I reject categorically the idea that humans are inherently “sinful”.
Indeed I reject categorically the term and concept “sin”.
Let me be clear here, I have a Bachelor’s degree in Theology and was a student of Christian theology for the first forty years of my life. I was deeply invested in fixing what I believed was the huge problem of sin in “the world” and in people. I am not an outsider throwing rocks at a system of belief that is somehow threatening or alien to me.

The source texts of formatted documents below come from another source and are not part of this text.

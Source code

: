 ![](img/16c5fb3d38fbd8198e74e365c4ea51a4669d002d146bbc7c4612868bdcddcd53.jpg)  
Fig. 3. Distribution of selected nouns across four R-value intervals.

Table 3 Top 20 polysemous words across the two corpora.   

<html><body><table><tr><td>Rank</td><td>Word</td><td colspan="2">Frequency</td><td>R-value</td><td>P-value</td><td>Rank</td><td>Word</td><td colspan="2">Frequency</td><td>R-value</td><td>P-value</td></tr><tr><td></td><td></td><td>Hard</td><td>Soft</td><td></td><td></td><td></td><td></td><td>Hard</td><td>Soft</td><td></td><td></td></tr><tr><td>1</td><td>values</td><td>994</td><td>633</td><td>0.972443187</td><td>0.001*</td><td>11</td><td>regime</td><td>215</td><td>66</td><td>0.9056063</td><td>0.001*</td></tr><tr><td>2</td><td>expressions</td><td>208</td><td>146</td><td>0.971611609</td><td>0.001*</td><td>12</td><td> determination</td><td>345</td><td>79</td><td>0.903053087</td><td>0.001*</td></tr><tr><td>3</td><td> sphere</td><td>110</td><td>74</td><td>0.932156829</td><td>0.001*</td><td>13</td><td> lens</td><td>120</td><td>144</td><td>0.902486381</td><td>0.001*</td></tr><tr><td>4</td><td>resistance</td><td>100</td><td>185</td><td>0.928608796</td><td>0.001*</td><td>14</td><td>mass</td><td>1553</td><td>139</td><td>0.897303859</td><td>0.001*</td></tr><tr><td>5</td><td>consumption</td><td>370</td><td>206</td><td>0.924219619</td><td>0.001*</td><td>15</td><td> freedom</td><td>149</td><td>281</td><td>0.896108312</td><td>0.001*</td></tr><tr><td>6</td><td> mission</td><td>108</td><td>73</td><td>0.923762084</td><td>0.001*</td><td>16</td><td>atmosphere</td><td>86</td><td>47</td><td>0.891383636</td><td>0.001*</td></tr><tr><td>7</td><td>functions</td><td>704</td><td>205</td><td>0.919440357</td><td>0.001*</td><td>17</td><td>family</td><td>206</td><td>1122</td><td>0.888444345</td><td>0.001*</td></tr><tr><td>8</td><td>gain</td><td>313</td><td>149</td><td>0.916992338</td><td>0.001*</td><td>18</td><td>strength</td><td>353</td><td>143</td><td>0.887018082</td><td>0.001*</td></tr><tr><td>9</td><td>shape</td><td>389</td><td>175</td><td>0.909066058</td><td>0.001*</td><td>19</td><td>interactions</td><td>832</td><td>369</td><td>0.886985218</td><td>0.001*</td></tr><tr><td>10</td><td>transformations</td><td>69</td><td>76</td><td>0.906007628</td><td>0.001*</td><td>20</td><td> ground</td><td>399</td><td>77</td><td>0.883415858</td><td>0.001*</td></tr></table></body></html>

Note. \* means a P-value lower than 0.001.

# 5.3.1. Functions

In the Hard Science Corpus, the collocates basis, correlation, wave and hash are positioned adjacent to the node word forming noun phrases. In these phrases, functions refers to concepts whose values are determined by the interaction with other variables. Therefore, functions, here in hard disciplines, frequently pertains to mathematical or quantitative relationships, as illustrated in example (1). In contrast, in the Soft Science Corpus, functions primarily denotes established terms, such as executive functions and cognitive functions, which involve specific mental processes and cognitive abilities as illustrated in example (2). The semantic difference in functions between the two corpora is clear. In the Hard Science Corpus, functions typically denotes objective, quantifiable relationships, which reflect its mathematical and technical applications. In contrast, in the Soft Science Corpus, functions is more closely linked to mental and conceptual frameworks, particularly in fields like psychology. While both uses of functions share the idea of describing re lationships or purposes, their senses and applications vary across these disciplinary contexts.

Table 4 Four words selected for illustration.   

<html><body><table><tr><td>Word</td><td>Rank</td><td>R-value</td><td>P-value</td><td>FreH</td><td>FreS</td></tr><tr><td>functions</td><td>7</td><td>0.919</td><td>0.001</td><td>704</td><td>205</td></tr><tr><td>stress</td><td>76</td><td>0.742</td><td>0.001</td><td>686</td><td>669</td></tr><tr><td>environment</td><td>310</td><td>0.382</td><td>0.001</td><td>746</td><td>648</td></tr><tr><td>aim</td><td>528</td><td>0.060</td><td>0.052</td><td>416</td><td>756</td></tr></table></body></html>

I am an ex-insider who’s identity developed within the christian system of belief and within a family and social networks entirely self identifying as “christian”.

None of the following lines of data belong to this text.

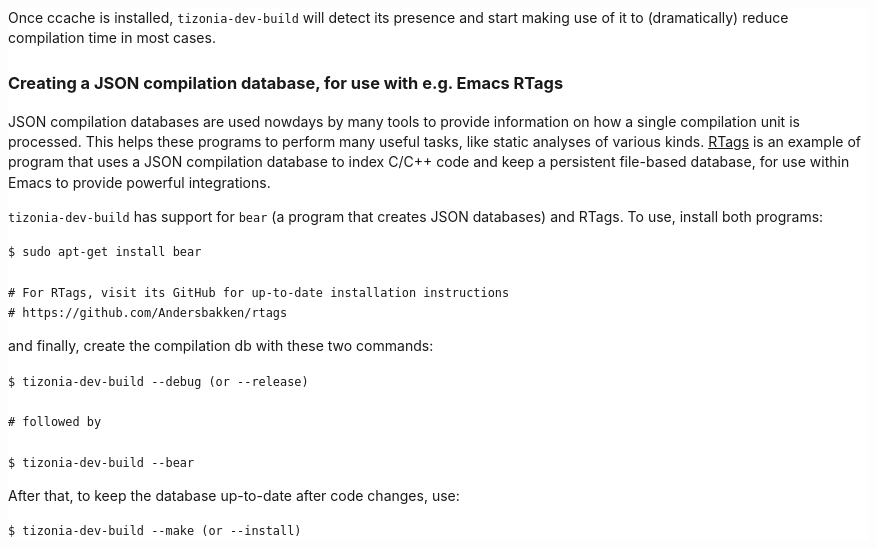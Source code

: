 Once ccache is installed, `tizonia-dev-build` will detect its presence and start
making use of it to (dramatically) reduce compilation time in most cases.

### Creating a JSON compilation database, for use with e.g. Emacs RTags

JSON compilation databases are used nowdays by many tools to provide information
on how a single compilation unit is processed. This helps these programs to
perform many useful tasks, like static analyses of various kinds.
[RTags](https://github.com/Andersbakken/rtags) is an example of program that
uses a JSON compilation database to index C/C++ code and keep a persistent
file-based database, for use within Emacs to provide powerful integrations.

`tizonia-dev-build` has support for `bear` (a program that creates JSON
databases) and RTags. To use, install both programs:

```
$ sudo apt-get install bear

# For RTags, visit its GitHub for up-to-date installation instructions
# https://github.com/Andersbakken/rtags

```

and finally, create the compilation db with these two commands:

```
$ tizonia-dev-build --debug (or --release)

# followed by

$ tizonia-dev-build --bear
```

After that, to keep the database up-to-date after code changes, use:

```
$ tizonia-dev-build --make (or --install)
```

I am no longer the least bit interested in fixing the church or challenging christians to think differently than they want to think, my gaze is outward, inward, connectionsward and to honour the intent of that gaze I do feel free to challenge “christian” concepts and theories that impact people in our societies who have nothing to do with church or christians beyond being unconsciously impacted due to the way “Western” culture has absorbed ideas and frames from the christian system as if they are self evident truths, which they are not.

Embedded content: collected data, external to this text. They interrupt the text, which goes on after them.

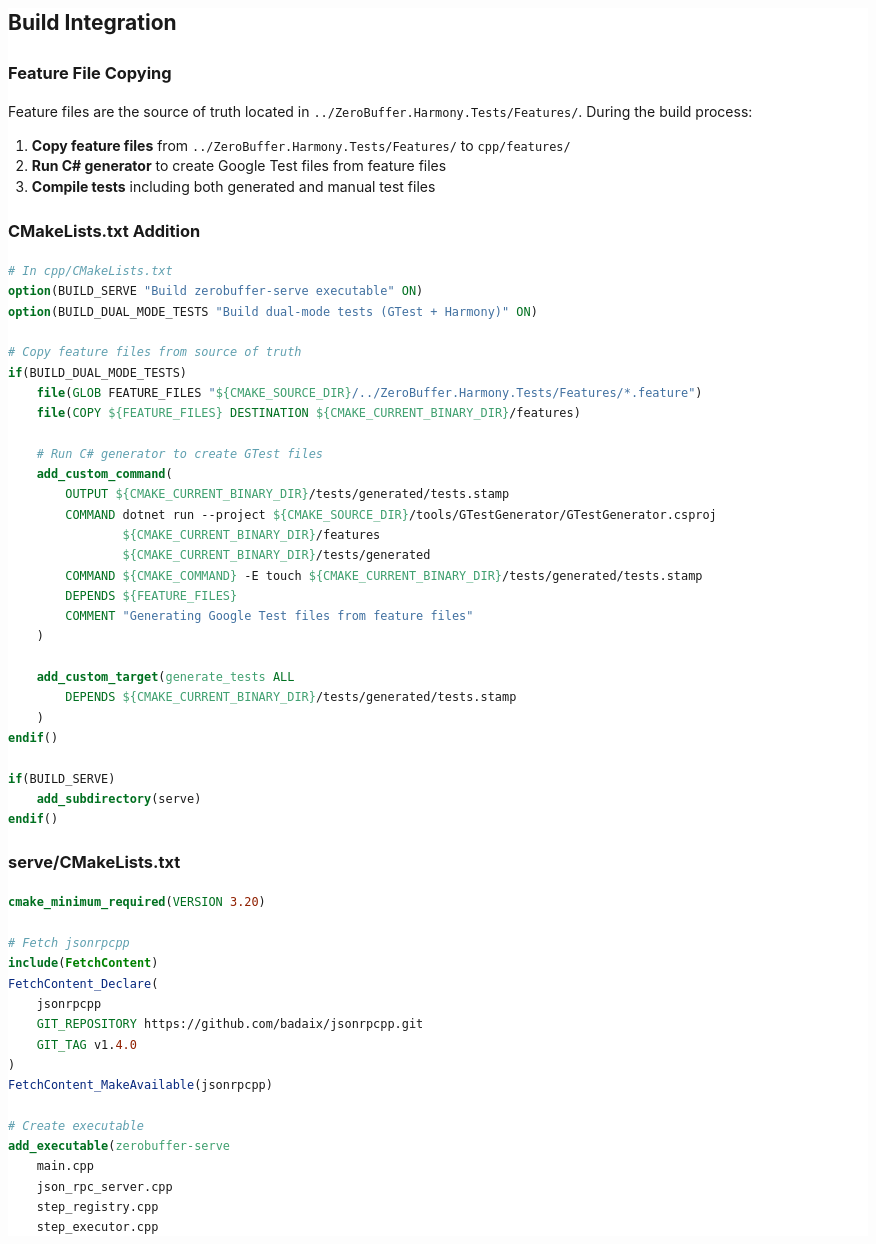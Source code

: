 ## Build Integration

### Feature File Copying

Feature files are the source of truth located in `../ZeroBuffer.Harmony.Tests/Features/`. During the build process:

1. **Copy feature files** from `../ZeroBuffer.Harmony.Tests/Features/` to `cpp/features/`
2. **Run C# generator** to create Google Test files from feature files
3. **Compile tests** including both generated and manual test files

### CMakeLists.txt Addition

```cmake
# In cpp/CMakeLists.txt
option(BUILD_SERVE "Build zerobuffer-serve executable" ON)
option(BUILD_DUAL_MODE_TESTS "Build dual-mode tests (GTest + Harmony)" ON)

# Copy feature files from source of truth
if(BUILD_DUAL_MODE_TESTS)
    file(GLOB FEATURE_FILES "${CMAKE_SOURCE_DIR}/../ZeroBuffer.Harmony.Tests/Features/*.feature")
    file(COPY ${FEATURE_FILES} DESTINATION ${CMAKE_CURRENT_BINARY_DIR}/features)
    
    # Run C# generator to create GTest files
    add_custom_command(
        OUTPUT ${CMAKE_CURRENT_BINARY_DIR}/tests/generated/tests.stamp
        COMMAND dotnet run --project ${CMAKE_SOURCE_DIR}/tools/GTestGenerator/GTestGenerator.csproj
                ${CMAKE_CURRENT_BINARY_DIR}/features
                ${CMAKE_CURRENT_BINARY_DIR}/tests/generated
        COMMAND ${CMAKE_COMMAND} -E touch ${CMAKE_CURRENT_BINARY_DIR}/tests/generated/tests.stamp
        DEPENDS ${FEATURE_FILES}
        COMMENT "Generating Google Test files from feature files"
    )
    
    add_custom_target(generate_tests ALL
        DEPENDS ${CMAKE_CURRENT_BINARY_DIR}/tests/generated/tests.stamp
    )
endif()

if(BUILD_SERVE)
    add_subdirectory(serve)
endif()
```

### serve/CMakeLists.txt

```cmake
cmake_minimum_required(VERSION 3.20)

# Fetch jsonrpcpp
include(FetchContent)
FetchContent_Declare(
    jsonrpcpp
    GIT_REPOSITORY https://github.com/badaix/jsonrpcpp.git
    GIT_TAG v1.4.0
)
FetchContent_MakeAvailable(jsonrpcpp)

# Create executable
add_executable(zerobuffer-serve
    main.cpp
    json_rpc_server.cpp
    step_registry.cpp
    step_executor.cpp
```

The idea that humans are intrinsically and fundamentally “bad” is one of those ideas which I find both disgusting and far from self evident.
Humans are clearly imperfect, we all fall short of our highest aspirations, we also often achieve magnificent goodness in pursuit of our aspirations. Why make a particular focus of either aspect? No logical or rational reason to do so.
Humans make horrendous and depraved choices and we make glorious and generous choices.
Do most humans make selfish or generous choices more often?
People often offer the opinion that if more humans acted better the world could be a far better place with far less needless suffering. I agree with that idea.
Do you agree with that idea? If you do, then you could notice that you think humans could make things better on this planet.
Do you also recognise that humans could make things worse on this planet?
Most of us recognise that places in the world we identify as truly awful and overflowing with suffering are that way because people (Usually overwhelmingly men with power.) constantly make the most egregiously selfish choices in pursuit of power and money.
Such places are instructive in one particular way – they illustrate how the world would have been thru all of human history if all humans had acted aggressively and systematically selfishly at every turn. Indeed I think it likely that there would not have been much human history if we all behaved constantly selfishly and destructively.
In case my point is unclear, here it is again – if humans were fundamentally sinful/bad/evil/selfish how do we explain human progress? Before a christian readers suggests that “god” and christianity are the explanation, please go and read “Guns, Germs and Steel” by Jared Diamond first. You might also consider the long history of Chinese civilization that had no “christian” influence.
Anyway, moving away from a theoretical approach to illustrate my point, I’ve worked in counselling roles for almost thirty years and in that time I’ve listened to a great many stories from people who have been treated in the most horrendous ways by other human beings, including members of their own family. I have learned that the goodness of the human sitting in front of me always far FAR outshines the selfishness, malice, depravity of the human(s) who hurt them.
Most people do not return “evil with evil”, because if most of us did that we would not have the world we now have, we would ALL be living in a literal hell, or we would have wiped out our own species already.
The only way humanity could have prospered and advanced, and that is what has happened regardless of the religious beliefs humans have shared in various places at various times, is if humans and human societies are more good than bad, more safe than unsafe, more creative than destructive.
Most people I’ve met have been motivated to be good and to do good. All were also selfish and self interested. Do you know the fable of the goose that laid the golden eggs? If you want the golden eggs to keep being laid you need to keep the goose alive, self interest ensures you care for the goose. Self interest in humans is not a problem, its a fundamentally rational and necessary stance. It is self interest that makes me disinfect a cut in my skin, or makes me step away from the angry person with their fist raised in my face. Nothing wrong or bad about that self interest – the opposite – self interest, the way most of us exercise it most of the time, is healthy, sensible and desirable.
If you, gentle reader, worry about your self interested ways just do one thought experiment and see if it helps you work out the difference between ethical self interest and destructive self interest. Imagine that everyone in the world was going to adopt the attitude or choice or principle you are thinking about adopting or enacting. Would you want to live in a world where everyone did what you are about to do? This is not a foolproof thought experiment but it can help you see that many of your self interested choices are entirely healthy and legitimate, nothing bad or destructive about them at all.
MMMMMM, I’ve been chewing this over here for a thousand words and am probably starting to repeat myself, so I’ll call it quits for now.